Tutorial on music genre classification

This tutorial explains the basics of music genre classification (MGC) using MFCC (mel-frequency cepstral coefficients) as the features for classification. The dataset used here is GTZAN dataseet.

Contents

Preprocessing

Before we start, let's add necessary toolboxes to the search path of MATLAB:

addpath d:/users/jang/matlab/toolbox/utility
addpath d:/users/jang/matlab/toolbox/sap
addpath d:/users/jang/matlab/toolbox/machineLearning
addpath d:/users/jang/matlab/toolbox/machineLearning/externalTool/libsvm-3.21/matlab	% For using SVM classifier

All the above toolboxes can be downloaded from the author's toolbox page. Make sure you are using the latest toolboxes to work with this script.

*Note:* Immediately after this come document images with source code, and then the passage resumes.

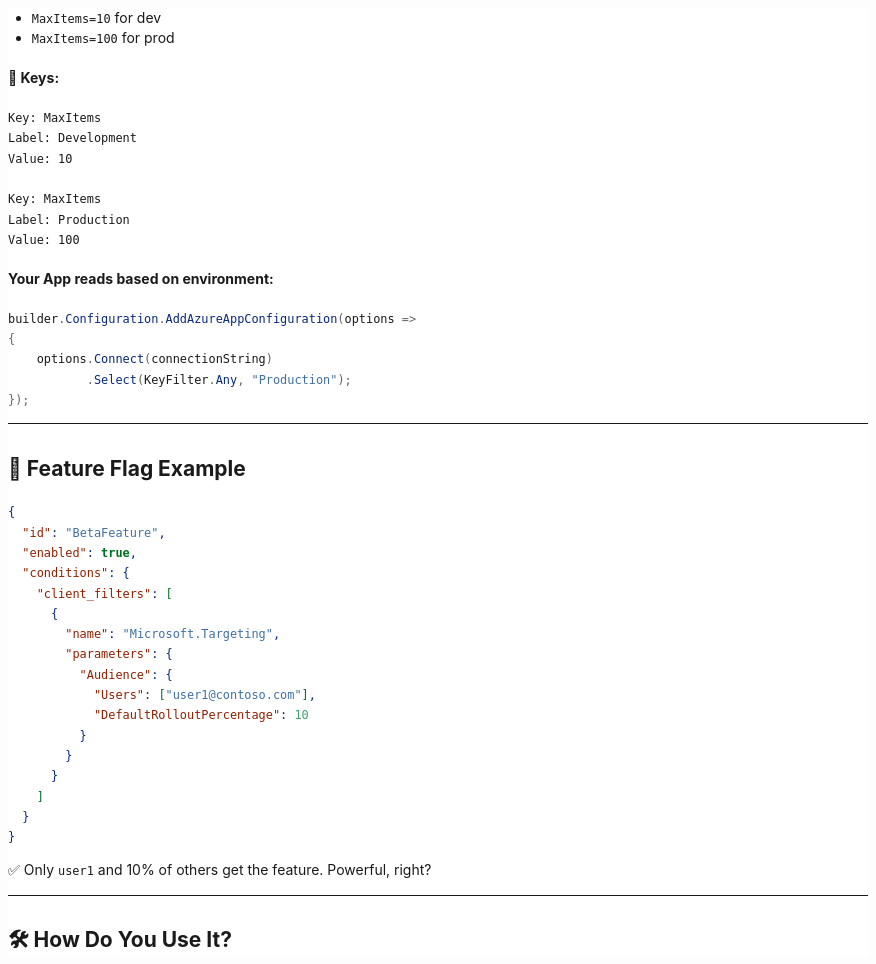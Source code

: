 - `MaxItems=10` for dev
- `MaxItems=100` for prod

#### 🔑 Keys:

```txt
Key: MaxItems
Label: Development
Value: 10

Key: MaxItems
Label: Production
Value: 100
```

#### Your App reads based on environment:

```csharp
builder.Configuration.AddAzureAppConfiguration(options =>
{
    options.Connect(connectionString)
           .Select(KeyFilter.Any, "Production");
});
```

---

## 🧪 Feature Flag Example

```json
{
  "id": "BetaFeature",
  "enabled": true,
  "conditions": {
    "client_filters": [
      {
        "name": "Microsoft.Targeting",
        "parameters": {
          "Audience": {
            "Users": ["user1@contoso.com"],
            "DefaultRolloutPercentage": 10
          }
        }
      }
    ]
  }
}
```

✅ Only `user1` and 10% of others get the feature. Powerful, right?

---

## 🛠️ How Do You Use It?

For compatibility, here we list the platform and MATLAB version that we used to run this script:

fprintf('Platform: %s\n', computer);
fprintf('MATLAB version: %s\n', version);
fprintf('Script starts at %s\n', char(datetime));
scriptStartTime=tic;	% Timing for the whole script
Platform: PCWIN64
MATLAB version: 8.5.0.197613 (R2015a)
Script starts at 04-Feb-2017 20:33:17

Dataset collection

First of all, we shall collect all the audio files from the corpus directory. Note that

auDir='d:/dataSet/musicGenreClassification/GTZAN';
opt=mmDataCollect('defaultOpt');
opt.extName='au';
auSet=mmDataCollect(auDir, opt, 1);
Collecting 1000 files with extension "au" from "d:/dataSet/musicGenreClassification/GTZAN"...

Feature extraction

For each audio, we need to extract the corresponding feature vector for classification. We shall use the function mgcFeaExtract.m (which MFCC and its statistics) for feature extraction. We also need to put all the dataset into a single variable "ds" which is easier for further processing, including classifier construction and evaluation.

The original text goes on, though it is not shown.